Meneruskan perjuangan
Lalu
kita hari ini, sudahkah kita mendidik generasi kita dengan pendidikan
agama seperti yang pernah diberikan Teuku ben Daud kepada Cut Nyak
Meutia? Sudahkah kita menyiapkan Cut Meutia-Cut Meutia baru yang
mencintai agama dan bangsanya? Sudahkah kita menjadikan Islam sebagai
tujuan dan hidup kita? Atau barangkali, kita justru, bukan saja telah
“melupakan” Cut Meutia, namun juga tidak pernah bertekad mendidik
putra-putri kita untuk mencintai agama dan bangsanya?
Sungguh,
bangsa yang tidak tahu diuntungi adalah bangsa yang melupakan
perjuangan pendahulunya. Sebab, sejatinya, kebahagiaan yang kita jalani
hari ini sesungguhnya adalah berkah dari perjuangan para pahlawan yang
telah mendahului kita. Sekiranya bukan atas jasa para pahlawan, dan
tentu atas izin Allah Swt, tentu kita masih menjadi lamit (budak) bagi
kaum kolonialis. Bagaimana hidup dibawah penjajahan kaum kolonialis?

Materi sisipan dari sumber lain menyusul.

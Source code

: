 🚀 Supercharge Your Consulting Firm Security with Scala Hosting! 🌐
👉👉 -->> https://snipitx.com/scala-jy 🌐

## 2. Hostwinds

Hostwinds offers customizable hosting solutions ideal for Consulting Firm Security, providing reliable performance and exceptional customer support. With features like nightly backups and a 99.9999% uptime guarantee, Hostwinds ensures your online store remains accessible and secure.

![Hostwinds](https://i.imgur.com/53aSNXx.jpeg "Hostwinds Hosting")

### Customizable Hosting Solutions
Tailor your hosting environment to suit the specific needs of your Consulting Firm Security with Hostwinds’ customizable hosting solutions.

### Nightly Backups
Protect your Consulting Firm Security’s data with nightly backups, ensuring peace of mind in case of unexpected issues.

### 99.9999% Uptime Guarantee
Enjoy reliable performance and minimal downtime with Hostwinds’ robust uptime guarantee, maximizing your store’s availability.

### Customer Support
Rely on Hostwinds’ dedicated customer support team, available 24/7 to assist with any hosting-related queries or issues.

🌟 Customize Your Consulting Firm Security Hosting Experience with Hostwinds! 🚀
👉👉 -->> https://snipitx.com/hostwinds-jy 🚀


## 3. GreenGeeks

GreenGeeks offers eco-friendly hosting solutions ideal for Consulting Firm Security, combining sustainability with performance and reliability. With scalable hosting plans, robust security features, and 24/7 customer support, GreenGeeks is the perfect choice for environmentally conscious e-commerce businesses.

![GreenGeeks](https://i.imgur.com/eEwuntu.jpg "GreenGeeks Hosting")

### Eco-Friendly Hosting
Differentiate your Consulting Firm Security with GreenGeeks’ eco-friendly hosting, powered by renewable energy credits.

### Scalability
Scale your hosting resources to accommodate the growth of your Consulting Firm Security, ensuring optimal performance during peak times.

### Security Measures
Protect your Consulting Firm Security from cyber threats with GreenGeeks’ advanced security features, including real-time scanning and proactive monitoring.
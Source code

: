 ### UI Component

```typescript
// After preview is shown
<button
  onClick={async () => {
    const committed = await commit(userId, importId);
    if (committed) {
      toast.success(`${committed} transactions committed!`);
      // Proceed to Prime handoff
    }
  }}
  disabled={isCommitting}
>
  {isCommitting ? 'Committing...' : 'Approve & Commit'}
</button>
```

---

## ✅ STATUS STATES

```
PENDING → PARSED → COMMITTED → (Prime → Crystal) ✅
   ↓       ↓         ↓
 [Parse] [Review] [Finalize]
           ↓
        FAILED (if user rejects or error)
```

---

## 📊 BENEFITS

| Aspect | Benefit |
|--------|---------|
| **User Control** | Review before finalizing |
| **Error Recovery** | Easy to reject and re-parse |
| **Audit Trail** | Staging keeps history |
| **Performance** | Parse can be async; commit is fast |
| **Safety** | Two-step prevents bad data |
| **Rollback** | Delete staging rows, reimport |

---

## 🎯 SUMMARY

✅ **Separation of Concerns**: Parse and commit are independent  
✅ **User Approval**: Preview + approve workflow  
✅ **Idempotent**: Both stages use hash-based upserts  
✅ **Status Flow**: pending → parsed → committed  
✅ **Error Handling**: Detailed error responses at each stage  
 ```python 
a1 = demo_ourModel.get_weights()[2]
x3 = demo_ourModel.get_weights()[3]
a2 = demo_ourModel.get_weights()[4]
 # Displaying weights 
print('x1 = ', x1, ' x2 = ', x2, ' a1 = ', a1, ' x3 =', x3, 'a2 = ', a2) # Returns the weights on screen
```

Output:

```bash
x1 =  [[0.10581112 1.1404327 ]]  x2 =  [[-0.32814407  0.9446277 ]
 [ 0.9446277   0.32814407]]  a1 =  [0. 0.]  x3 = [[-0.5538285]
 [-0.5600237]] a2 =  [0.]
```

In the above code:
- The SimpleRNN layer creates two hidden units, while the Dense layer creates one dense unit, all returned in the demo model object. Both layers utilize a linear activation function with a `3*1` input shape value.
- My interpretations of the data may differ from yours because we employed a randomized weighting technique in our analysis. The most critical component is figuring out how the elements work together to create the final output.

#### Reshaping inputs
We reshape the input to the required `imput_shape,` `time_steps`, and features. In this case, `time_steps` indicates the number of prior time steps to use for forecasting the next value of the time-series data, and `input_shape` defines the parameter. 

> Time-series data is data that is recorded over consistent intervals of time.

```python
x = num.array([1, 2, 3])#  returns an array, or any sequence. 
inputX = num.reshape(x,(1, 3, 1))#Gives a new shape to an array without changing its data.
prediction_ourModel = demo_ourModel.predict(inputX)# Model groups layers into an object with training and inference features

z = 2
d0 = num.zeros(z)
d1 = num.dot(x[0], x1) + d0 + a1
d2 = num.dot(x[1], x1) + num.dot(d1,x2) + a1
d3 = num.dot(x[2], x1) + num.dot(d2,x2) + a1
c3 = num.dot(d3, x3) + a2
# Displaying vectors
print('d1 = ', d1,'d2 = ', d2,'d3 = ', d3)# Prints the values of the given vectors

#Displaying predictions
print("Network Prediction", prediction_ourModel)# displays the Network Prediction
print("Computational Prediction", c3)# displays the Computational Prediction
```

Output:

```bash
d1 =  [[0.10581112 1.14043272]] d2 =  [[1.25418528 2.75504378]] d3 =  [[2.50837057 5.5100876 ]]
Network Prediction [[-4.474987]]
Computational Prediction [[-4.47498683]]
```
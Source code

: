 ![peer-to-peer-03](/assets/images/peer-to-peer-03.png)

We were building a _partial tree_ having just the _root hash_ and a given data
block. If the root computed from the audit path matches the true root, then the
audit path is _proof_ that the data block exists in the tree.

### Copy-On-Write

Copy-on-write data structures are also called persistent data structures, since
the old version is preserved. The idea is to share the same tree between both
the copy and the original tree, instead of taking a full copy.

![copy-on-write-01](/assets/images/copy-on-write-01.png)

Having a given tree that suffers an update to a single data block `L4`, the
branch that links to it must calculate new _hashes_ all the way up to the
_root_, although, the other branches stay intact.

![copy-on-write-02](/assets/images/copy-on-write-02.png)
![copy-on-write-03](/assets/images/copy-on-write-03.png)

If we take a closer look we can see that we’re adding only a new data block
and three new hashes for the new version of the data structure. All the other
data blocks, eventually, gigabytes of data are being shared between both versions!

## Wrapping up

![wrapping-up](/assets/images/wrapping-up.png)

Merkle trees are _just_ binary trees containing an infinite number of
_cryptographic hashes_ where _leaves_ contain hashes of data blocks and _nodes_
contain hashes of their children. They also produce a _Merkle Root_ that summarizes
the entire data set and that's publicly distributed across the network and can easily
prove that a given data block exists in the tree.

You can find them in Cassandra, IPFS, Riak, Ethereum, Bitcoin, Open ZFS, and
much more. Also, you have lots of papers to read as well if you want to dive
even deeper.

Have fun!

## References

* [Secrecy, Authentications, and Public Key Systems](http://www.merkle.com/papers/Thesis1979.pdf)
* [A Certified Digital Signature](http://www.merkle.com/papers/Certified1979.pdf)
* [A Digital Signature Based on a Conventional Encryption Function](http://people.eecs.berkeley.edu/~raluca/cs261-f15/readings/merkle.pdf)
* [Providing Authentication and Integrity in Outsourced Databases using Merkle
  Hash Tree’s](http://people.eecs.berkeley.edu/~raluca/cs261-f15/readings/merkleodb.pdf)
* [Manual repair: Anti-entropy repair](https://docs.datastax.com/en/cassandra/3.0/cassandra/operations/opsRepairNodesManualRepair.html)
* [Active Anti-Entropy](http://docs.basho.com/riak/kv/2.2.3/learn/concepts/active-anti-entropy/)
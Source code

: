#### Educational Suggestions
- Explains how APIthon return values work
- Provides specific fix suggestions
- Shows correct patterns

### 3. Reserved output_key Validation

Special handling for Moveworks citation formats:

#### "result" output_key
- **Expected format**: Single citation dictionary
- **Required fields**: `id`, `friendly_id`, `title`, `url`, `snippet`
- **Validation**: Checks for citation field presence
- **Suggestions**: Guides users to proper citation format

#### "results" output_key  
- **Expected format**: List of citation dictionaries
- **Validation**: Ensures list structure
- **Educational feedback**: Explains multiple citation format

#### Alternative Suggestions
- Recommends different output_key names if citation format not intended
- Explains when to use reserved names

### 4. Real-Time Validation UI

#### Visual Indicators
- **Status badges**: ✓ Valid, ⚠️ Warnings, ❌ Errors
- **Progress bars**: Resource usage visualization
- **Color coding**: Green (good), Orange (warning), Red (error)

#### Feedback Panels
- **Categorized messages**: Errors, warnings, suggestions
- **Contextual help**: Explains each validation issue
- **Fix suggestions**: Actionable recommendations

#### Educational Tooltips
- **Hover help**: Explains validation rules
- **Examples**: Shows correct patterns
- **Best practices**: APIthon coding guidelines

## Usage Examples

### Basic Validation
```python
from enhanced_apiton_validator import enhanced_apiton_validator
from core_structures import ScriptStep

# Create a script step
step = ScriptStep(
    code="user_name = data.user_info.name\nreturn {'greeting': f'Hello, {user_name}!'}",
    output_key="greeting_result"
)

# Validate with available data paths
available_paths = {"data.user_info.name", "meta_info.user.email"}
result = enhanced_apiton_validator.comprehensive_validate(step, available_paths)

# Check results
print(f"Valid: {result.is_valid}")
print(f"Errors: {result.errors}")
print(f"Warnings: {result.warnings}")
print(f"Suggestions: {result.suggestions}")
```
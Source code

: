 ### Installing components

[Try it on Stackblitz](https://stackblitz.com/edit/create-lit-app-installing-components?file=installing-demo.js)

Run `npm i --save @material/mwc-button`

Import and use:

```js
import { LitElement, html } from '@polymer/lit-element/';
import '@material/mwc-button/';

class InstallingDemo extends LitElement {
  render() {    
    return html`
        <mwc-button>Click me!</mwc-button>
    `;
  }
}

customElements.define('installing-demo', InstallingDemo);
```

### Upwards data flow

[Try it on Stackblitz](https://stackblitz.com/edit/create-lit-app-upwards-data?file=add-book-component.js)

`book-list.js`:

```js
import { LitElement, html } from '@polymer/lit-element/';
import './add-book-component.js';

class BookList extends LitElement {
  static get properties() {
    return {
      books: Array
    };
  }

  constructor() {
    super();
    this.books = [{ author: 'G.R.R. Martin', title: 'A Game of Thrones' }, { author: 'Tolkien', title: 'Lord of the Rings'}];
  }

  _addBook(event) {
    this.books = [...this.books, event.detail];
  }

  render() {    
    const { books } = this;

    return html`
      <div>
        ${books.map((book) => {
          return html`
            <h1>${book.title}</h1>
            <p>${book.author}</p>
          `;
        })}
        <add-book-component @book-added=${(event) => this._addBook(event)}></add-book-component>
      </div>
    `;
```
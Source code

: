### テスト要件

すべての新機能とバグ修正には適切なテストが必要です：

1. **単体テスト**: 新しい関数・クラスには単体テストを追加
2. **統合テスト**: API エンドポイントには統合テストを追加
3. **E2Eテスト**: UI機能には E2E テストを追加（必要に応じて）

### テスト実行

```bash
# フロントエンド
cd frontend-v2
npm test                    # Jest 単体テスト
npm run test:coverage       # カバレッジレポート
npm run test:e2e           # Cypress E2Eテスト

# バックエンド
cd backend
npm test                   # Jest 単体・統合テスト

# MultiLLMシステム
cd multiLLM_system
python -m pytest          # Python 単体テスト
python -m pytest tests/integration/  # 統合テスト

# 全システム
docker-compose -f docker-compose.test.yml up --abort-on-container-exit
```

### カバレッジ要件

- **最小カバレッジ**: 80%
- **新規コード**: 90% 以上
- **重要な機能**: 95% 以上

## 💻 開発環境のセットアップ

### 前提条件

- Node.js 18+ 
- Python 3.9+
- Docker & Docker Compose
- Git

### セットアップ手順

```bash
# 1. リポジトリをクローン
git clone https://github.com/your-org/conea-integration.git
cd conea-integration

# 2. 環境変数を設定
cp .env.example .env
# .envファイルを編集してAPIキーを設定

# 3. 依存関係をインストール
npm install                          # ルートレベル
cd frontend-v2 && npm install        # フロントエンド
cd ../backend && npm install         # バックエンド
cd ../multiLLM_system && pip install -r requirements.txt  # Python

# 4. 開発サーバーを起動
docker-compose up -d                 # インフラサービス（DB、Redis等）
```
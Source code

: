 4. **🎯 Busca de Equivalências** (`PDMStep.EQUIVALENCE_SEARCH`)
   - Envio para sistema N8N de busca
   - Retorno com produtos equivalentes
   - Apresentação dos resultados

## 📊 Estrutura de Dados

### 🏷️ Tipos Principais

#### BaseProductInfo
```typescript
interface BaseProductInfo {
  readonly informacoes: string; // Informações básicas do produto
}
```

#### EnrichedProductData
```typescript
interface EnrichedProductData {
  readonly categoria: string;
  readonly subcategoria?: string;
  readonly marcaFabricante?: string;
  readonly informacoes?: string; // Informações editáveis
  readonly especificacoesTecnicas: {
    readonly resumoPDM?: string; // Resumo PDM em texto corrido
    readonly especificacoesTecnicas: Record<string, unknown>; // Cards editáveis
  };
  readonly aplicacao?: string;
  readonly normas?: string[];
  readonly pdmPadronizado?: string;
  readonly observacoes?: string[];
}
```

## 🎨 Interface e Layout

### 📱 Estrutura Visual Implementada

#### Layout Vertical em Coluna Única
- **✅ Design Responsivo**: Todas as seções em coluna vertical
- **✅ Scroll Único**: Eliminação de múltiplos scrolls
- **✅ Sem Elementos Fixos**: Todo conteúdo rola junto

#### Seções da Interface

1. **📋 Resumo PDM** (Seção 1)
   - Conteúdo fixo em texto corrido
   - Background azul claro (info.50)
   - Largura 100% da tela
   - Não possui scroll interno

Sangat menyedihkan. Perhatikan saja bagaimana kondisi bangsa-bangsa yang
hari ini masih terjajah. Tidak ada kemuliaan, melainkan yang ada
hanyalah kesengsaraan, keterhinaan dan kenestapaan, kecuali saat mereka
bangkit melawan.
Mengenang
seabad wafatnya Cut Nyak Meutia, antara tugas kita hari ini adalah
memahamkan generasi muda kita dengan pendidikan agama. Jangan sampai
generasi muda Aceh menjadi “kufur nikmat” karena melalainkan tugasnya
sebagai seorang muslim untuk mengamalkan ajaran agamanya. Ingat, Cut
Meutia berjuang mengusir Belanda sampai beliau syahid adalah untuk
tujuan kemuliaan agama dan bangsanya, agar umat Islam di Aceh pada saat
itu leluasa menjalankan kehidupan beragamanya, agar sumber daya alamnya
tidak dikuras oleh kepentingan kaum kolonialis.
Dan
bagi para penguasa, khususnya Pemerintah Aceh, hendaklah menjadi yang
terdepan dalam menghargai jasa pahlawan. Perhatikanlah makam Cut Nyak
Meutia yang hari ini belum bisa diziarahi karena sulitnya medan meski
dengan berjalan kaki. Setelah jika kalian mau memperhatikan makam
beliau, lalu marilah kita mengajak generari muda Aceh menziarahi makam
mulia tersebut, dan marilah kita tanamkan kepada generasi muda Aceh
pentingnya meneruskan perjuangan para syuhada. Dengan kita, kita
berharap tidak termasuk dalam golongan manusia yang tidak tahu
diuntung. Wallahu a’lam bishshawab.
Penulis
adalah alumnus Dayah Babussalam Matangkuli Aceh Utara. Mahasiswa
Program Doktor Pascasarjana UIN Ar-Raniry, Banda Aceh. Email abu.erbakan@gmail.com.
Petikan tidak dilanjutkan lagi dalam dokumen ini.